▶ [What to work on]
Set the whole listing down again without deviation.

▶ [Extracted data]
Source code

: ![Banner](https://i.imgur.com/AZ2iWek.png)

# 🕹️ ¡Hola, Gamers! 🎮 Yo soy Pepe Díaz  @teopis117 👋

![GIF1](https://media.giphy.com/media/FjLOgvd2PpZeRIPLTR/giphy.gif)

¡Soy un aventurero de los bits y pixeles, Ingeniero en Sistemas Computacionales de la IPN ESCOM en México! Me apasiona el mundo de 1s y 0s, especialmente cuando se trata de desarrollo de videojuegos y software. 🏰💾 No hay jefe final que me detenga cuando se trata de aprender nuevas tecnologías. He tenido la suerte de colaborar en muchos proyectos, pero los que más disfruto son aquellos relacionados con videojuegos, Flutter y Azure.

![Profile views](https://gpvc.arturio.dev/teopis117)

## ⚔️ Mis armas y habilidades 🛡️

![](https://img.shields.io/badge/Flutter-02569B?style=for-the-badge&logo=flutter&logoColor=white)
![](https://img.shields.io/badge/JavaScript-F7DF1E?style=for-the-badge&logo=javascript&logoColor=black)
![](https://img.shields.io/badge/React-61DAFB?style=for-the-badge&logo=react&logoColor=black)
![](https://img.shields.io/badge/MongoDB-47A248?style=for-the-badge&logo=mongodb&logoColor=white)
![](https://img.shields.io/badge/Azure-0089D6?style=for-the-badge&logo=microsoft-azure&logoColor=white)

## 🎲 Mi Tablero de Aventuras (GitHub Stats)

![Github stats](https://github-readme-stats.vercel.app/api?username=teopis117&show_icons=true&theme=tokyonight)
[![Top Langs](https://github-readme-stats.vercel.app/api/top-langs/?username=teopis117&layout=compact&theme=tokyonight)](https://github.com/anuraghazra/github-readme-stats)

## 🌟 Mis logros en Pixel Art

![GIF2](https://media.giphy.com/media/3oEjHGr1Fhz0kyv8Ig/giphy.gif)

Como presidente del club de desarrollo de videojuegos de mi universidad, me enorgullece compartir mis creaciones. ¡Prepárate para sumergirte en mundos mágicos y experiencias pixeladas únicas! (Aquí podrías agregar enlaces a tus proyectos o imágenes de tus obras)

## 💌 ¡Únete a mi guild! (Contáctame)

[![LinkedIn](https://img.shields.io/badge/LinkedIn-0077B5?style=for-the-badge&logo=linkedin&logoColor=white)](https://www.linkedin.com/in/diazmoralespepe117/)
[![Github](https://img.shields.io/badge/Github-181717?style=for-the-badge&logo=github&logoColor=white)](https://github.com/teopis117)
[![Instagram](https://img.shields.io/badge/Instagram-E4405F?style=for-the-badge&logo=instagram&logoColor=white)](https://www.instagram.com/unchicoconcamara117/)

▶ [Problem solution]
Source code

: ![Banner](https://i.imgur.com/AZ2iWek.png)

# 🕹️ ¡Hola, Gamers! 🎮 Yo soy Pepe Díaz  @teopis117 👋

![GIF1](https://media.giphy.com/media/FjLOgvd2PpZeRIPLTR/giphy.gif)

¡Soy un aventurero de los bits y pixeles, Ingeniero en Sistemas Computacionales de la IPN ESCOM en México! Me apasiona el mundo de 1s y 0s, especialmente cuando se trata de desarrollo de videojuegos y software. 🏰💾 No hay jefe final que me detenga cuando se trata de aprender nuevas tecnologías. He tenido la suerte de colaborar en muchos proyectos, pero los que más disfruto son aquellos relacionados con videojuegos, Flutter y Azure.

![Profile views](https://gpvc.arturio.dev/teopis117)

## ⚔️ Mis armas y habilidades 🛡️

![](https://img.shields.io/badge/Flutter-02569B?style=for-the-badge&logo=flutter&logoColor=white)
![](https://img.shields.io/badge/JavaScript-F7DF1E?style=for-the-badge&logo=javascript&logoColor=black)
![](https://img.shields.io/badge/React-61DAFB?style=for-the-badge&logo=react&logoColor=black)
![](https://img.shields.io/badge/MongoDB-47A248?style=for-the-badge&logo=mongodb&logoColor=white)
![](https://img.shields.io/badge/Azure-0089D6?style=for-the-badge&logo=microsoft-azure&logoColor=white)

## 🎲 Mi Tablero de Aventuras (GitHub Stats)

![Github stats](https://github-readme-stats.vercel.app/api?username=teopis117&show_icons=true&theme=tokyonight)
[![Top Langs](https://github-readme-stats.vercel.app/api/top-langs/?username=teopis117&layout=compact&theme=tokyonight)](https://github.com/anuraghazra/github-readme-stats)

## 🌟 Mis logros en Pixel Art

![GIF2](https://media.giphy.com/media/3oEjHGr1Fhz0kyv8Ig/giphy.gif)

Como presidente del club de desarrollo de videojuegos de mi universidad, me enorgullece compartir mis creaciones. ¡Prepárate para sumergirte en mundos mágicos y experiencias pixeladas únicas! (Aquí podrías agregar enlaces a tus proyectos o imágenes de tus obras)

## 💌 ¡Únete a mi guild! (Contáctame)

[![LinkedIn](https://img.shields.io/badge/LinkedIn-0077B5?style=for-the-badge&logo=linkedin&logoColor=white)](https://www.linkedin.com/in/diazmoralespepe117/)
[![Github](https://img.shields.io/badge/Github-181717?style=for-the-badge&logo=github&logoColor=white)](https://github.com/teopis117)
[![Instagram](https://img.shields.io/badge/Instagram-E4405F?style=for-the-badge&logo=instagram&logoColor=white)](https://www.instagram.com/unchicoconcamara117/)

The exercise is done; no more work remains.